YOUR INSTRUCTIONS: Where the word "translations" shows up in the entries below, please copy the whole line.

RECORDED DATA:
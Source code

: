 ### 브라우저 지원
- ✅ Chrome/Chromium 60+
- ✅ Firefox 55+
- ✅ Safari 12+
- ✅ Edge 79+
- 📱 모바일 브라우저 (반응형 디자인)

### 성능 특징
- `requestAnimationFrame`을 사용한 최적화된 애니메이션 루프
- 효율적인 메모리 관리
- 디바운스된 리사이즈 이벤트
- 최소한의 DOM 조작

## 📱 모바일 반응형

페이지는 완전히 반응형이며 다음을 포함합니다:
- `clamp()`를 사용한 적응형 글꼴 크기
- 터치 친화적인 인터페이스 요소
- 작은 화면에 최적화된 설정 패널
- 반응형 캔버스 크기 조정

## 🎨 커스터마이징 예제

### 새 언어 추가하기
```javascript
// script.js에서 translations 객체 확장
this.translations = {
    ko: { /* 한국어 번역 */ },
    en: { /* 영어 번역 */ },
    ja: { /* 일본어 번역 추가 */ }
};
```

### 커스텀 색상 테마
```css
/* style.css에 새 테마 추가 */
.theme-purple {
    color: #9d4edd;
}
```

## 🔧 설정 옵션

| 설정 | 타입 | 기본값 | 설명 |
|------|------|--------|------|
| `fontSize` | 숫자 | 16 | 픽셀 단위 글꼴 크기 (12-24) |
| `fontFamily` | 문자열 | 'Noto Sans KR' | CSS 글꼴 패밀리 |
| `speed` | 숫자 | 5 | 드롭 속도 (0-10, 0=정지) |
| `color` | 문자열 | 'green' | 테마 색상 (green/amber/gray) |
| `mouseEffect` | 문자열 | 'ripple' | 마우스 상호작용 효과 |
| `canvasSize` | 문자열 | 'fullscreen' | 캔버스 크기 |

FINISHED TASK:
// script.js에서 translations 객체 확장
this.translations = {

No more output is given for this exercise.